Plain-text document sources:
☆ ☆ ☆ ☆
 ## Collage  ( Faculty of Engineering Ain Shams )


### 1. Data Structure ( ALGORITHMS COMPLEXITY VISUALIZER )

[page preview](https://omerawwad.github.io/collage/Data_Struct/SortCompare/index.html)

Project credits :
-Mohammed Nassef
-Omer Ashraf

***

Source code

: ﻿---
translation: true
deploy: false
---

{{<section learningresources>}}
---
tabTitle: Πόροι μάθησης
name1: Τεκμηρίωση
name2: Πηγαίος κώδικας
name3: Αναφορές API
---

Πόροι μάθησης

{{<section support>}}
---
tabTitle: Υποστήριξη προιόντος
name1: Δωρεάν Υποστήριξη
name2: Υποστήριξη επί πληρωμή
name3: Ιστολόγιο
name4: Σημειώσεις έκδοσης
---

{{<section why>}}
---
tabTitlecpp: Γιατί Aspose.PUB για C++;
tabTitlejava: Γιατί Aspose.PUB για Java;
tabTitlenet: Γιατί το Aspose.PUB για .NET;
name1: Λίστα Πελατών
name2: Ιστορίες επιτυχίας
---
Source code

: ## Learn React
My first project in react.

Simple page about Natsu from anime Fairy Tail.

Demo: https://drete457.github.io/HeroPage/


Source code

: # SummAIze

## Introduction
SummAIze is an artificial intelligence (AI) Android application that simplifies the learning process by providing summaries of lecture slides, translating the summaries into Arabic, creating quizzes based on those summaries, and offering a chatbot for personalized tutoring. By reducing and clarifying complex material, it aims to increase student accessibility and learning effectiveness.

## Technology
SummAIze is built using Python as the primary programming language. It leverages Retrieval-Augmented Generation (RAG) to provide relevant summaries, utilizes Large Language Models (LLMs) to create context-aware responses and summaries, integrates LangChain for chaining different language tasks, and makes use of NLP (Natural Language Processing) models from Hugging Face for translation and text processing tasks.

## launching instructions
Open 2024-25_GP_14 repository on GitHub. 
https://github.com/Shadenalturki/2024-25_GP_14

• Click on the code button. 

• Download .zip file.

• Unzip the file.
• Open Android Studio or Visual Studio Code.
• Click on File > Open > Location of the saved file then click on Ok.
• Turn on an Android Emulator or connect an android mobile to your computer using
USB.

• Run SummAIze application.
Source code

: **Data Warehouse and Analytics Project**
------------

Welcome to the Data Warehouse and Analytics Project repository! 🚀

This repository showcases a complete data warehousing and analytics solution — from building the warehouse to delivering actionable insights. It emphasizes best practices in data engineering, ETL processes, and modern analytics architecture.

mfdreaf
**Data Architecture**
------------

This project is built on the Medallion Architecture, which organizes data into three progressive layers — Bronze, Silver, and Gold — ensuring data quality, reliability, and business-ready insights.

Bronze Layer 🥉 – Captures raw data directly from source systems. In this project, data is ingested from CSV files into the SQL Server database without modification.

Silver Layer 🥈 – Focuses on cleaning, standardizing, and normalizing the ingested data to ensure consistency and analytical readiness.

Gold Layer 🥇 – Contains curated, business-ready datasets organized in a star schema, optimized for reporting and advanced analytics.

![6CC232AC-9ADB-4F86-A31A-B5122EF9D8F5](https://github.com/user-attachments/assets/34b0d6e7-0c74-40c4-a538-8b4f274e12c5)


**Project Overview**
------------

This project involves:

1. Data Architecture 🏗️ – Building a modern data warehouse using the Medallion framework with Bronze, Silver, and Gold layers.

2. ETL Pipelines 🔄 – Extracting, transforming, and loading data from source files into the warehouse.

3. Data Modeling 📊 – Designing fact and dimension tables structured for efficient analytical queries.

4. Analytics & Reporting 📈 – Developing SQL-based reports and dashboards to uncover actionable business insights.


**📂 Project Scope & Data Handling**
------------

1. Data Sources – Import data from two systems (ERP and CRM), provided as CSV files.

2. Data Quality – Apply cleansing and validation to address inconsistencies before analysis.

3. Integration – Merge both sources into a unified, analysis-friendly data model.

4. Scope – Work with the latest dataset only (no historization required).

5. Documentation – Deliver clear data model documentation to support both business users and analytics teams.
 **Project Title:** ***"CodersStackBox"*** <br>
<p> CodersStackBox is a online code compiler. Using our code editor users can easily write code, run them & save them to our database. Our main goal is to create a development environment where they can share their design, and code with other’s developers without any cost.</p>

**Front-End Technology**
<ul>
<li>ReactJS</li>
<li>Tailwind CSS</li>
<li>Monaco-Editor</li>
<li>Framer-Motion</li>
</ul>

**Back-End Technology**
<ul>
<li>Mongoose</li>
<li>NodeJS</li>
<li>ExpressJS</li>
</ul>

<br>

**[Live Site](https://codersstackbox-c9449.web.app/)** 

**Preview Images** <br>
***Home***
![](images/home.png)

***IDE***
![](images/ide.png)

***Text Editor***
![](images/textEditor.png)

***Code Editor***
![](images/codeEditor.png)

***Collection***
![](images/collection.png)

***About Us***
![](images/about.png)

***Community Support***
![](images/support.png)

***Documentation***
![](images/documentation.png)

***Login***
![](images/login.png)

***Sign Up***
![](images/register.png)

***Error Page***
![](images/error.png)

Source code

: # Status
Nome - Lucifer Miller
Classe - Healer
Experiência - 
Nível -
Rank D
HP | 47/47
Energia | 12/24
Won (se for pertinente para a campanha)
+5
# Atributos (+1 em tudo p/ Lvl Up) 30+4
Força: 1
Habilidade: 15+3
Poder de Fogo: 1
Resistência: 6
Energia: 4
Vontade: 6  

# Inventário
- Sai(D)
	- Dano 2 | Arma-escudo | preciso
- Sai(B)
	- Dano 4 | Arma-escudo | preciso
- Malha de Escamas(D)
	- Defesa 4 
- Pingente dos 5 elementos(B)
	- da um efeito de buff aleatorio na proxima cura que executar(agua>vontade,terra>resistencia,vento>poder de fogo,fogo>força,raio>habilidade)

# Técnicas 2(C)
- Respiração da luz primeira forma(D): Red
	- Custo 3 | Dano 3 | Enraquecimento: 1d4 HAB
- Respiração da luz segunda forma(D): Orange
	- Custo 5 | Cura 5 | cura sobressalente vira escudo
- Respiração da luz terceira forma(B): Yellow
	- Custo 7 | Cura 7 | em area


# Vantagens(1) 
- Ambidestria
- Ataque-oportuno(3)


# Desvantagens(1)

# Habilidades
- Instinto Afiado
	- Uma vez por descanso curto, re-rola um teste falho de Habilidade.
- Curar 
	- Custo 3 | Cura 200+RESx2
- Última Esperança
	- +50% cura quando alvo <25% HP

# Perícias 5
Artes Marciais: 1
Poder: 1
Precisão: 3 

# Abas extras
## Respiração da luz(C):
☆ ☆ ☆ ☆
What this task involves
Repeat the data. Leave nothing out and change nothing.

Your response
 ## Collage  ( Faculty of Engineering Ain Shams )


### 1. Data Structure ( ALGORITHMS COMPLEXITY VISUALIZER )

[page preview](https://omerawwad.github.io/collage/Data_Struct/SortCompare/index.html)

Project credits :
-Mohammed Nassef
-Omer Ashraf

***

Source code

: ﻿---
translation: true
deploy: false
---

{{<section learningresources>}}
---
tabTitle: Πόροι μάθησης
name1: Τεκμηρίωση
name2: Πηγαίος κώδικας
name3: Αναφορές API
---

Πόροι μάθησης

{{<section support>}}
---
tabTitle: Υποστήριξη προιόντος
name1: Δωρεάν Υποστήριξη
name2: Υποστήριξη επί πληρωμή
name3: Ιστολόγιο
name4: Σημειώσεις έκδοσης
---

{{<section why>}}
---
tabTitlecpp: Γιατί Aspose.PUB για C++;
tabTitlejava: Γιατί Aspose.PUB για Java;
tabTitlenet: Γιατί το Aspose.PUB για .NET;
name1: Λίστα Πελατών
name2: Ιστορίες επιτυχίας
---
Source code

: ## Learn React
My first project in react.

Simple page about Natsu from anime Fairy Tail.

Demo: https://drete457.github.io/HeroPage/


Source code

: # SummAIze

## Introduction
SummAIze is an artificial intelligence (AI) Android application that simplifies the learning process by providing summaries of lecture slides, translating the summaries into Arabic, creating quizzes based on those summaries, and offering a chatbot for personalized tutoring. By reducing and clarifying complex material, it aims to increase student accessibility and learning effectiveness.

## Technology
SummAIze is built using Python as the primary programming language. It leverages Retrieval-Augmented Generation (RAG) to provide relevant summaries, utilizes Large Language Models (LLMs) to create context-aware responses and summaries, integrates LangChain for chaining different language tasks, and makes use of NLP (Natural Language Processing) models from Hugging Face for translation and text processing tasks.

## launching instructions
Open 2024-25_GP_14 repository on GitHub. 
https://github.com/Shadenalturki/2024-25_GP_14

• Click on the code button. 

• Download .zip file.

• Unzip the file.
• Open Android Studio or Visual Studio Code.
• Click on File > Open > Location of the saved file then click on Ok.
• Turn on an Android Emulator or connect an android mobile to your computer using
USB.

• Run SummAIze application.
Source code

: **Data Warehouse and Analytics Project**
------------

Welcome to the Data Warehouse and Analytics Project repository! 🚀

This repository showcases a complete data warehousing and analytics solution — from building the warehouse to delivering actionable insights. It emphasizes best practices in data engineering, ETL processes, and modern analytics architecture.

mfdreaf
**Data Architecture**
------------

This project is built on the Medallion Architecture, which organizes data into three progressive layers — Bronze, Silver, and Gold — ensuring data quality, reliability, and business-ready insights.

Bronze Layer 🥉 – Captures raw data directly from source systems. In this project, data is ingested from CSV files into the SQL Server database without modification.

Silver Layer 🥈 – Focuses on cleaning, standardizing, and normalizing the ingested data to ensure consistency and analytical readiness.

Gold Layer 🥇 – Contains curated, business-ready datasets organized in a star schema, optimized for reporting and advanced analytics.

![6CC232AC-9ADB-4F86-A31A-B5122EF9D8F5](https://github.com/user-attachments/assets/34b0d6e7-0c74-40c4-a538-8b4f274e12c5)


**Project Overview**
------------

This project involves:

1. Data Architecture 🏗️ – Building a modern data warehouse using the Medallion framework with Bronze, Silver, and Gold layers.

2. ETL Pipelines 🔄 – Extracting, transforming, and loading data from source files into the warehouse.

3. Data Modeling 📊 – Designing fact and dimension tables structured for efficient analytical queries.

4. Analytics & Reporting 📈 – Developing SQL-based reports and dashboards to uncover actionable business insights.


**📂 Project Scope & Data Handling**
------------

1. Data Sources – Import data from two systems (ERP and CRM), provided as CSV files.

2. Data Quality – Apply cleansing and validation to address inconsistencies before analysis.

3. Integration – Merge both sources into a unified, analysis-friendly data model.

4. Scope – Work with the latest dataset only (no historization required).

5. Documentation – Deliver clear data model documentation to support both business users and analytics teams.
 **Project Title:** ***"CodersStackBox"*** <br>
<p> CodersStackBox is a online code compiler. Using our code editor users can easily write code, run them & save them to our database. Our main goal is to create a development environment where they can share their design, and code with other’s developers without any cost.</p>

**Front-End Technology**
<ul>
<li>ReactJS</li>
<li>Tailwind CSS</li>
<li>Monaco-Editor</li>
<li>Framer-Motion</li>
</ul>

**Back-End Technology**
<ul>
<li>Mongoose</li>
<li>NodeJS</li>
<li>ExpressJS</li>
</ul>

<br>

**[Live Site](https://codersstackbox-c9449.web.app/)** 

**Preview Images** <br>
***Home***
![](images/home.png)

***IDE***
![](images/ide.png)

***Text Editor***
![](images/textEditor.png)

***Code Editor***
![](images/codeEditor.png)

***Collection***
![](images/collection.png)

***About Us***
![](images/about.png)

***Community Support***
![](images/support.png)

***Documentation***
![](images/documentation.png)

***Login***
![](images/login.png)

***Sign Up***
![](images/register.png)

***Error Page***
![](images/error.png)

Source code

: # Status
Nome - Lucifer Miller
Classe - Healer
Experiência - 
Nível -
Rank D
HP | 47/47
Energia | 12/24
Won (se for pertinente para a campanha)
+5
# Atributos (+1 em tudo p/ Lvl Up) 30+4
Força: 1
Habilidade: 15+3
Poder de Fogo: 1
Resistência: 6
Energia: 4
Vontade: 6  

# Inventário
- Sai(D)
	- Dano 2 | Arma-escudo | preciso
- Sai(B)
	- Dano 4 | Arma-escudo | preciso
- Malha de Escamas(D)
	- Defesa 4 
- Pingente dos 5 elementos(B)
	- da um efeito de buff aleatorio na proxima cura que executar(agua>vontade,terra>resistencia,vento>poder de fogo,fogo>força,raio>habilidade)

# Técnicas 2(C)
- Respiração da luz primeira forma(D): Red
	- Custo 3 | Dano 3 | Enraquecimento: 1d4 HAB
- Respiração da luz segunda forma(D): Orange
	- Custo 5 | Cura 5 | cura sobressalente vira escudo
- Respiração da luz terceira forma(B): Yellow
	- Custo 7 | Cura 7 | em area


# Vantagens(1) 
- Ambidestria
- Ataque-oportuno(3)


# Desvantagens(1)

# Habilidades
- Instinto Afiado
	- Uma vez por descanso curto, re-rola um teste falho de Habilidade.
- Curar 
	- Custo 3 | Cura 200+RESx2
- Última Esperança
	- +50% cura quando alvo <25% HP

# Perícias 5
Artes Marciais: 1
Poder: 1
Precisão: 3 

# Abas extras
## Respiração da luz(C):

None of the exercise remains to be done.